Instructions for the task. The required output is the line containing "3. 콘텐츠 가용성 제고" and every line after it, transcribed exactly through the end of the data below.

Information provided.
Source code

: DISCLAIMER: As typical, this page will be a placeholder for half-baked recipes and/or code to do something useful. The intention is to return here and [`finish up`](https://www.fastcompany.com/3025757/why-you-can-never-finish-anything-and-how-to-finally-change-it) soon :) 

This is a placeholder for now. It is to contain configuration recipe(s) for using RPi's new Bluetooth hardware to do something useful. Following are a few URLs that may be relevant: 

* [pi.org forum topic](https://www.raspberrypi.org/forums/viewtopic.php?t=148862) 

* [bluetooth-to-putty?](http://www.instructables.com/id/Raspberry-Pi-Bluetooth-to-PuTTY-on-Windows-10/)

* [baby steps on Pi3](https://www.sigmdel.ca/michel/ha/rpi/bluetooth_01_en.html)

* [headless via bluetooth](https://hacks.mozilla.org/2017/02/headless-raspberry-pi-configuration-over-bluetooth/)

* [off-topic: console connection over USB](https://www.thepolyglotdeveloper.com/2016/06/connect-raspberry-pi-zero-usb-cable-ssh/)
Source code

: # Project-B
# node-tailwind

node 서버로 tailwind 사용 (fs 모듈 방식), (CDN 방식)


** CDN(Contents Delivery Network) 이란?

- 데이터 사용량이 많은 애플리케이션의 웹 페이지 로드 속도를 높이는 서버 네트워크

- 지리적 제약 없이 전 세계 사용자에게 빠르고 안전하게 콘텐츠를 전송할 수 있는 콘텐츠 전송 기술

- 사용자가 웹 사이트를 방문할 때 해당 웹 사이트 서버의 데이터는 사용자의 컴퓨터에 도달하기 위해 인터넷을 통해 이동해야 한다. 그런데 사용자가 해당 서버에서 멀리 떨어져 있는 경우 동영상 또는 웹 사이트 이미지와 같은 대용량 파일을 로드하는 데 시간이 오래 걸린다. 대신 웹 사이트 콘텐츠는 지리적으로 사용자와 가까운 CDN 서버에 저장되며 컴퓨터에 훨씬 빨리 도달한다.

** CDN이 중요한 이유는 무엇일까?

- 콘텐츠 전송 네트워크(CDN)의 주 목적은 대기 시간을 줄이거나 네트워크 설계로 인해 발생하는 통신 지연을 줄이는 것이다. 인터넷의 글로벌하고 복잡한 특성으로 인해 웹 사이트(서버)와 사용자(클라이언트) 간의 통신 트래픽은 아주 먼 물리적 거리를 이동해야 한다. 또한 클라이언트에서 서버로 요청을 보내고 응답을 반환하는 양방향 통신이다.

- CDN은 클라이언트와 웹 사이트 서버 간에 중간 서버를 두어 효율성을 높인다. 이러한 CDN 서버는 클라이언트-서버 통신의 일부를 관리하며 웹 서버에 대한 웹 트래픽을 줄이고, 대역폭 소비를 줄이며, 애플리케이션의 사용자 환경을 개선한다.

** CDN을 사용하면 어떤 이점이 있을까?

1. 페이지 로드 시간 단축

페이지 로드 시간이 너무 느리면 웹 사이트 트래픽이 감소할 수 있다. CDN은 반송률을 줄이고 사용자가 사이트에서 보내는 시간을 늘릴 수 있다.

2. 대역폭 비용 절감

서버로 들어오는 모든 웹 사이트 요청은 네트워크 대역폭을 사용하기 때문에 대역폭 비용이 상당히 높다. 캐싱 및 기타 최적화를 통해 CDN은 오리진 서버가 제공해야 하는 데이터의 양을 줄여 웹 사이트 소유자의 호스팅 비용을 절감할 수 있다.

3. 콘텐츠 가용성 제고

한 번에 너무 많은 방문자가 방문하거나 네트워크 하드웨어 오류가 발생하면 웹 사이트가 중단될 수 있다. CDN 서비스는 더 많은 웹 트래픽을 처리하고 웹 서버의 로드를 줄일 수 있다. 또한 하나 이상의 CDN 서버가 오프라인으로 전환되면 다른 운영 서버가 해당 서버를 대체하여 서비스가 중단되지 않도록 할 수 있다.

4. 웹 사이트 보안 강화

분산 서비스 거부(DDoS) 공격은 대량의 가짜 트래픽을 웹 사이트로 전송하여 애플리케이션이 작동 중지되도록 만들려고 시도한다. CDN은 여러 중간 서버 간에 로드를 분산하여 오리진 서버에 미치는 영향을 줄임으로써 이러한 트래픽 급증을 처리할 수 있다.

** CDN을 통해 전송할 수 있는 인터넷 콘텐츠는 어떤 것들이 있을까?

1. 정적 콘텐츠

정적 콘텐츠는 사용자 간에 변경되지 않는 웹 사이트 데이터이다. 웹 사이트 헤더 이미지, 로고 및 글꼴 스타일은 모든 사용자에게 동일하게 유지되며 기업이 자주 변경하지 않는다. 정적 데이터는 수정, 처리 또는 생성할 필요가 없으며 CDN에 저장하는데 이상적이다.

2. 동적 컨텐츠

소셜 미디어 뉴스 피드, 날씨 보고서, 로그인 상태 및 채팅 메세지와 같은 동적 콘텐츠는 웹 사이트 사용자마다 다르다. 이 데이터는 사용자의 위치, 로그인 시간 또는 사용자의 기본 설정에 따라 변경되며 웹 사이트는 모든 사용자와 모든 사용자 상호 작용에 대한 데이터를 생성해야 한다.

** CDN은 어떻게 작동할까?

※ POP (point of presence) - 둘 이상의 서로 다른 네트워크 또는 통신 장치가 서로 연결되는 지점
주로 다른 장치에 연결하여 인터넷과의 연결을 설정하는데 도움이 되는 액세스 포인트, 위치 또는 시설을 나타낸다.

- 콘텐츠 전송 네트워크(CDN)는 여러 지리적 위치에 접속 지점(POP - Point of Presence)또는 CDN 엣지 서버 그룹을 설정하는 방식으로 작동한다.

Exercise result.
3. 콘텐츠 가용성 제고

한 번에 너무 많은 방문자가 방문하거나 네트워크 하드웨어 오류가 발생하면 웹 사이트가 중단될 수 있다. CDN 서비스는 더 많은 웹 트래픽을 처리하고 웹 서버의 로드를 줄일 수 있다. 또한 하나 이상의 CDN 서버가 오프라인으로 전환되면 다른 운영 서버가 해당 서버를 대체하여 서비스가 중단되지 않도록 할 수 있다.

4. 웹 사이트 보안 강화

분산 서비스 거부(DDoS) 공격은 대량의 가짜 트래픽을 웹 사이트로 전송하여 애플리케이션이 작동 중지되도록 만들려고 시도한다. CDN은 여러 중간 서버 간에 로드를 분산하여 오리진 서버에 미치는 영향을 줄임으로써 이러한 트래픽 급증을 처리할 수 있다.

** CDN을 통해 전송할 수 있는 인터넷 콘텐츠는 어떤 것들이 있을까?

1. 정적 콘텐츠

정적 콘텐츠는 사용자 간에 변경되지 않는 웹 사이트 데이터이다. 웹 사이트 헤더 이미지, 로고 및 글꼴 스타일은 모든 사용자에게 동일하게 유지되며 기업이 자주 변경하지 않는다. 정적 데이터는 수정, 처리 또는 생성할 필요가 없으며 CDN에 저장하는데 이상적이다.

2. 동적 컨텐츠

소셜 미디어 뉴스 피드, 날씨 보고서, 로그인 상태 및 채팅 메세지와 같은 동적 콘텐츠는 웹 사이트 사용자마다 다르다. 이 데이터는 사용자의 위치, 로그인 시간 또는 사용자의 기본 설정에 따라 변경되며 웹 사이트는 모든 사용자와 모든 사용자 상호 작용에 대한 데이터를 생성해야 한다.

** CDN은 어떻게 작동할까?

※ POP (point of presence) - 둘 이상의 서로 다른 네트워크 또는 통신 장치가 서로 연결되는 지점
주로 다른 장치에 연결하여 인터넷과의 연결을 설정하는데 도움이 되는 액세스 포인트, 위치 또는 시설을 나타낸다.

- 콘텐츠 전송 네트워크(CDN)는 여러 지리적 위치에 접속 지점(POP - Point of Presence)또는 CDN 엣지 서버 그룹을 설정하는 방식으로 작동한다.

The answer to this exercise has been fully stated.